### EXERCISE OBJECTIVE
Each line from the line containing "represented eleven of" through the last line of the entries is to be reproduced exactly as it stands.

[Stored data entries]
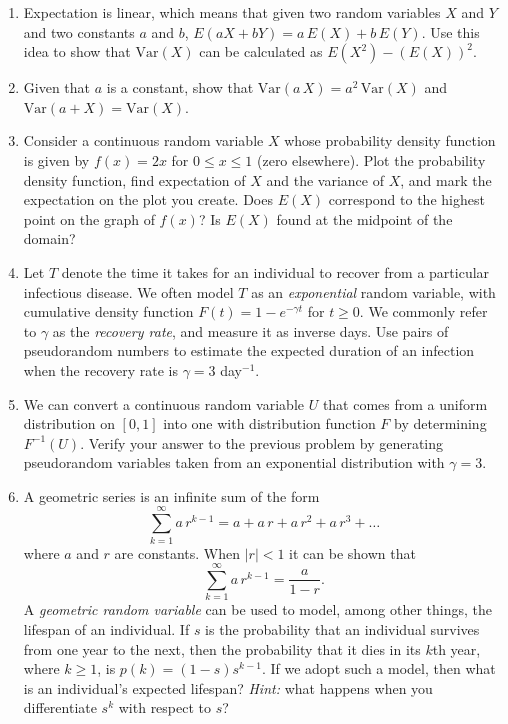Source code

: \documentclass[11pt]{article}
\begin{document}
\begin{enumerate}
\begin{enumerate}
        \begin{enumerate}
          \item Find the appropriate value of $k$, and generate fifty independent values of $X$ using a computer.
          \item Determine the expectation and the variance of $X$. Verify your answers using the numbers generated in part (a).
        \end{enumerate}
      \item Expectation is linear, which means that given two random variables $X$ and $Y$ and two constants $a$ and $b$, $E(aX+bY) = a\, E(X) + b\, E(Y)$. Use this idea to show that $\text{Var}(X)$ can be calculated as $E(X^2) - (E(X))^2$.
      \item Given that $a$ is a constant, show that $\text{Var} (a\, X) = a^2\, \text{Var}(X)$ and $\text{Var}(a + X) = \text{Var}(X)$.
      \item Consider a continuous random variable $X$ whose probability density function is given by $f(x) = 2 x$ for $0\leq x \leq 1$ (zero elsewhere). Plot the probability density function, find expectation of $X$ and the variance of $X$, and mark the expectation on the plot you create. Does $E(X)$ correspond to the highest point on the graph of $f(x)$? Is $E(X)$ found at the midpoint of the domain?
      \item Let $T$ denote the time it takes for an individual to recover from a particular infectious disease. We often model $T$ as an {\it exponential} random variable, with cumulative density function $F(t) = 1 - e^{-\gamma t}$ for $t\geq 0$. We commonly refer to $\gamma$ as the {\it recovery rate}, and measure it as inverse days. Use pairs of pseudorandom numbers to estimate the expected duration of an infection when the recovery rate is $\gamma = 3$ day$^{-1}$. 
      \item We can convert a continuous random variable $U$ that comes from a uniform distribution on $[0,1]$ into one with distribution function $F$ by determining $F^{-1}(U)$. Verify your answer to the previous problem by generating pseudorandom variables taken from an exponential distribution with $\gamma = 3$.    
      \item A geometric series is an infinite sum of the form
        \[
          \sum_{k=1}^\infty a\, r^{k-1} = a + a\, r + a\, r^2 + a\, r^3 + \ldots
        \]
        where $a$ and $r$ are constants. When $|r|<1$ it can be shown that
        \[
          \sum_{k=1}^\infty a\, r^{k-1} = \frac{a}{1-r}.
        \]	
        A {\it geometric random variable} can be used to model, among other things, the lifespan of an individual. If $s$ is the probability that an individual survives from one year to the next, then the probability that it dies in its $k$th year, where $k\geq 1$, is $p(k) = (1-s) s^{k-1}$. If we adopt such a model, then what is an individual's expected lifespan? {\it Hint:} what happens when you differentiate $s^k$ with respect to $s$? 

\end{enumerate}
\end{enumerate}
\end{document}
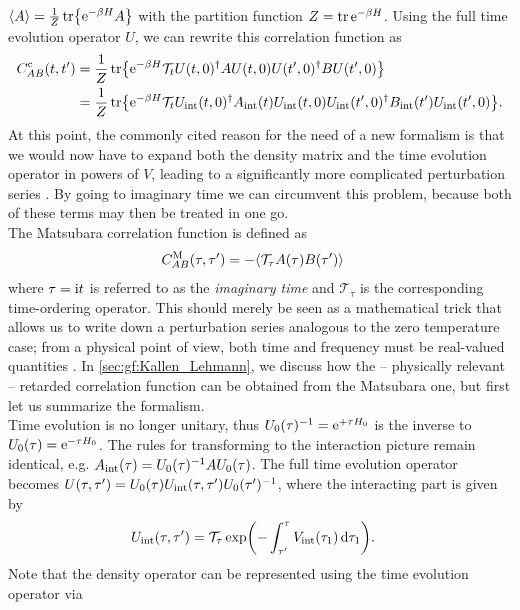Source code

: $
\bra*{A} = \frac{1}{Z} \tr \klc*{ \powe{-\beta H} A}
$
with the partition function $Z=\tr \powe{-\beta H}$.
Using the full time evolution operator $U$, we can rewrite this correlation function as \cite[]{QMB_Bruus_2004}
\begin{align*}
C^\c_{AB}(t,t') &= \frac{1}{Z} \tr \klc*{ \powe{-\beta H} \mathcal{T}_t U(t,0)^\dagger A U(t,0) U(t',0)^\dagger B U(t',0)} \\
&= \frac{1}{Z} \tr \klc*{ \powe{-\beta H} \mathcal{T}_t U_\tint(t,0)^\dagger A_\tint(t) U_\tint(t,0) U_\tint(t',0)^\dagger B_\tint(t') U_\tint(t',0)}.
\end{align*}
At this point, the commonly cited reason for the need of a new formalism is that we would now have to expand both the density matrix and the time evolution operator in powers of $V$, leading to a significantly more complicated perturbation series \cites[]{QMB_Mahan_2000}. %
By going to imaginary time we can circumvent this problem, because both of these terms may then be treated in one go.\\
The Matsubara correlation function is defined as
\begin{align}
C^\M_{AB}(\tau,\tau') &= -\bra*{\mathcal{T}_\tau A(\tau) B(\tau')}
\end{align}
where $\tau=\i t$ is referred to as the \emph{imaginary time} and $\mathcal{T}_\tau$ is the corresponding time-ordering operator.
This should merely be seen as a mathematical trick that allows us to write down a perturbation series analogous to the zero temperature case; from a physical point of view, both time and frequency must be real-valued quantities \cite[]{QMB_Bruus_2004}.
In \autoref{sec:gf:Kallen_Lehmann}, we discuss how the -- physically relevant -- retarded correlation function can be obtained from the Matsubara one, but first let us summarize the formalism.\\
Time evolution is no longer unitary, thus $U_0(\tau)^{-1} = \powe{+\tau H_0}$ is the inverse to $U_0(\tau)=\powe{-\tau H_0}$.
The rules for transforming to the interaction picture remain identical, e.g. $A_\tint(\tau) = U_0(\tau)^{-1} A U_0(\tau)$.
The full time evolution operator becomes $U(\tau,\tau') = U_0(\tau) U_\tint(\tau,\tau') U_0(\tau')^{-1}$, where the interacting part is given by
\begin{align*}
U_\tint(\tau,\tau') &= \mathcal{T}_\tau \exp \kla*{- \intx{\tau'}{\tau}{V_\tint(\tau_1)}{\tau_1}}.
\end{align*}
Note that the density operator can be represented using the time evolution operator via
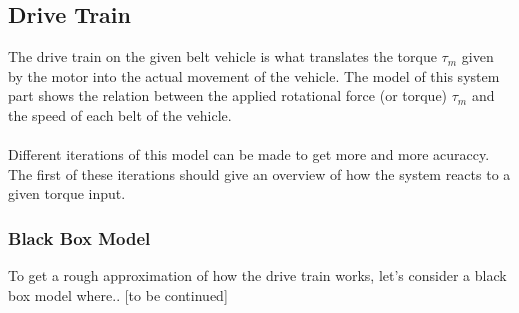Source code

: \subsection{Drive Train}\label{DriveTrain}

The drive train on the given belt vehicle is what translates the torque $\tau_m$ given by the motor into the actual movement of the vehicle. The model of this system part shows the relation between the applied rotational force (or torque) $\tau_m$ and the speed of each belt of the vehicle.\\\\
%
Different iterations of this model can be made to get more and more acuraccy. The first of these iterations should give an overview of how the system reacts to a given torque input. 

\subsubsection{Black Box Model}\label{BlackBoxModel}
To get a rough approximation of how the drive train works, let's consider a black box model where.. [to be continued]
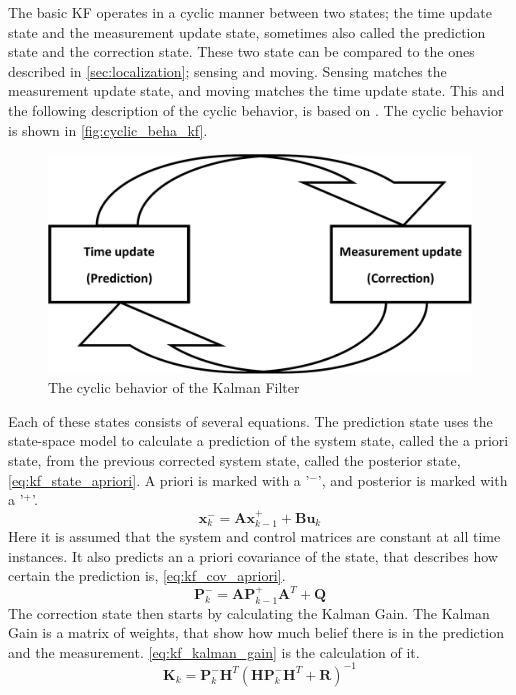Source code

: \documentclass[Main]{subfiles}
\begin{document}
The basic KF operates in a cyclic manner between two states; the time update state and the measurement update state, sometimes also called the prediction state and the correction state. 
These two state can be compared to the ones described in \autoref{sec:localization}; sensing and moving.
Sensing matches the measurement update state, and moving matches the time update state.
This and the following description of the cyclic behavior, is based on \cite{Simon2006}.
The cyclic behavior is shown in \autoref{fig:cyclic_beha_kf}.
\begin{figure}[H]
	\centering
	\includegraphics[width=0.5\linewidth]{./Figures/kf_states.png}
	\caption{The cyclic behavior of the Kalman Filter}
	\label{fig:cyclic_beha_kf}
\end{figure}\noindent
Each of these states consists of several equations. 
The prediction state uses the state-space model to calculate a prediction of the system state, called the a priori state, from the previous corrected system state, called the posterior state, \autoref{eq:kf_state_apriori}.
A priori is marked with a '$^-$', and posterior is marked with a '$^+$'.
\begin{equation}
\label{eq:kf_state_apriori}
\mathbf{x}_k^-=\mathbf{A} \mathbf{x}_{k-1}^+ + \mathbf{B} \mathbf{u}_k
\end{equation}
Here it is assumed that the system and control matrices are constant at all time instances.
It also predicts an a priori covariance of the state, that describes how certain the prediction is, \autoref{eq:kf_cov_apriori}.
\begin{equation}
\label{eq:kf_cov_apriori}
\mathbf{P}_k^-=\mathbf{A} \mathbf{P}_{k-1}^+ \mathbf{A}^T+\mathbf{Q}
\end{equation}
The correction state then starts by calculating the Kalman Gain. 
The Kalman Gain is a matrix of weights, that show how much belief there is in the prediction and the measurement. \autoref{eq:kf_kalman_gain} is the calculation of it.
\begin{equation}
\label{eq:kf_kalman_gain}
\mathbf{K}_k = \mathbf{P}_k^- \mathbf{H}^T (\mathbf{H} \mathbf{P}_k^- \mathbf{H}^T + \mathbf{R})^{-1}
\end{equation}
\end{document}
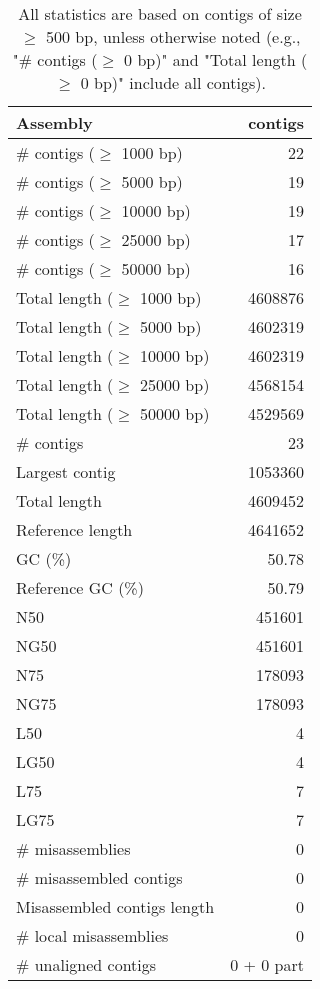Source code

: \documentclass[12pt,a4paper]{article}
\begin{document}
\begin{table}[ht]
\begin{center}
\caption{All statistics are based on contigs of size $\geq$ 500 bp, unless otherwise noted (e.g., "\# contigs ($\geq$ 0 bp)" and "Total length ($\geq$ 0 bp)" include all contigs).}
\begin{tabular}{|l*{1}{|r}|}
\hline
Assembly & contigs \\ \hline
\# contigs ($\geq$ 1000 bp) & 22 \\ \hline
\# contigs ($\geq$ 5000 bp) & 19 \\ \hline
\# contigs ($\geq$ 10000 bp) & 19 \\ \hline
\# contigs ($\geq$ 25000 bp) & 17 \\ \hline
\# contigs ($\geq$ 50000 bp) & 16 \\ \hline
Total length ($\geq$ 1000 bp) & 4608876 \\ \hline
Total length ($\geq$ 5000 bp) & 4602319 \\ \hline
Total length ($\geq$ 10000 bp) & 4602319 \\ \hline
Total length ($\geq$ 25000 bp) & 4568154 \\ \hline
Total length ($\geq$ 50000 bp) & 4529569 \\ \hline
\# contigs & 23 \\ \hline
Largest contig & 1053360 \\ \hline
Total length & 4609452 \\ \hline
Reference length & 4641652 \\ \hline
GC (\%) & 50.78 \\ \hline
Reference GC (\%) & 50.79 \\ \hline
N50 & 451601 \\ \hline
NG50 & 451601 \\ \hline
N75 & 178093 \\ \hline
NG75 & 178093 \\ \hline
L50 & 4 \\ \hline
LG50 & 4 \\ \hline
L75 & 7 \\ \hline
LG75 & 7 \\ \hline
\# misassemblies & 0 \\ \hline
\# misassembled contigs & 0 \\ \hline
Misassembled contigs length & 0 \\ \hline
\# local misassemblies & 0 \\ \hline
\# unaligned contigs & 0 + 0 part \\ \hline

\end{tabular}
\end{center}
\end{table}
\end{document}
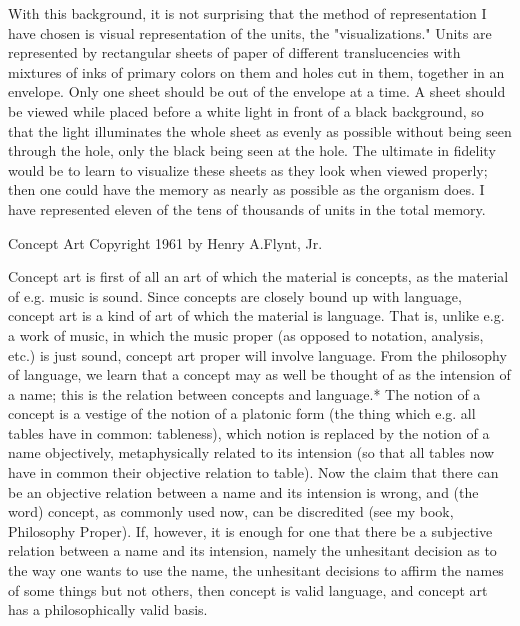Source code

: \documentclass[10pt,twoside]{memoir}
\begin{document}
\begin{enumerate}
{\begin{enumerate}
\begin{sysrules}
\begin{sysrules}
\begin{sysrules}
\begin{sysrules}
{\begin{enumerate}
{{With this background, it is not surprising that the method of 
representation I have chosen is visual representation of the units, the 
"visualizations." Units are represented by rectangular sheets of paper of 
different translucencies with mixtures of inks of primary colors on them and 
holes cut in them, together in an envelope. Only one sheet should be out of 
the envelope at a time. A sheet should be viewed while placed before a white 
light in front of a black background, so that the light illuminates the whole 
sheet as evenly as possible without being seen through the hole, only the 
black being seen at the hole. The ultimate in fidelity would be to learn to 
visualize these sheets as they look when viewed properly; then one could 
have the memory as nearly as possible as the organism does. I have 
represented eleven of the tens of thousands of units in the total memory. 


Concept Art 
Copyright 1961 by Henry A.Flynt, Jr. 


Concept art is first of all an art of which the material is concepts, as the 
material of e.g. music is sound. Since concepts are closely bound up with 
language, concept art is a kind of art of which the material is language. That 
is, unlike e.g. a work of music, in which the music proper (as opposed to 
notation, analysis, etc.) is just sound, concept art proper will involve 
language. From the philosophy of language, we learn that a concept may as 
well be thought of as the intension of a name; this is the relation between 
concepts and language.* The notion of a concept is a vestige of the notion of 
a platonic form (the thing which e.g. all tables have in common: tableness), 
which notion is replaced by the notion of a name objectively, metaphysically 
related to its intension (so that all tables now have in common their 
objective relation to table). Now the claim that there can be an objective 
relation between a name and its intension is wrong, and (the word) concept, 
as commonly used now, can be discredited (see my book, Philosophy 
Proper). If, however, it is enough for one that there be a subjective relation 
between a name and its intension, namely the unhesitant decision as to the 
way one wants to use the name, the unhesitant decisions to affirm the names 
of some things but not others, then concept is valid language, and concept 
art has a philosophically valid basis. 

}}
\end{enumerate}}
\end{sysrules}
\end{sysrules}
\end{sysrules}
\end{sysrules}
\end{enumerate}}
\end{enumerate}
\end{document}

### SOLUTION
represented eleven of the tens of thousands of units in the total memory. 


Concept Art 
Copyright 1961 by Henry A.Flynt, Jr. 


Concept art is first of all an art of which the material is concepts, as the 
material of e.g. music is sound. Since concepts are closely bound up with 
language, concept art is a kind of art of which the material is language. That 
is, unlike e.g. a work of music, in which the music proper (as opposed to 
notation, analysis, etc.) is just sound, concept art proper will involve 
language. From the philosophy of language, we learn that a concept may as 
well be thought of as the intension of a name; this is the relation between 
concepts and language.* The notion of a concept is a vestige of the notion of 
a platonic form (the thing which e.g. all tables have in common: tableness), 
which notion is replaced by the notion of a name objectively, metaphysically 
related to its intension (so that all tables now have in common their 
objective relation to table). Now the claim that there can be an objective 
relation between a name and its intension is wrong, and (the word) concept, 
as commonly used now, can be discredited (see my book, Philosophy 
Proper). If, however, it is enough for one that there be a subjective relation 
between a name and its intension, namely the unhesitant decision as to the 
way one wants to use the name, the unhesitant decisions to affirm the names 
of some things but not others, then concept is valid language, and concept 
art has a philosophically valid basis. 

}}
\end{enumerate}}
\end{sysrules}
\end{sysrules}
\end{sysrules}
\end{sysrules}
\end{enumerate}}
\end{enumerate}
\end{document}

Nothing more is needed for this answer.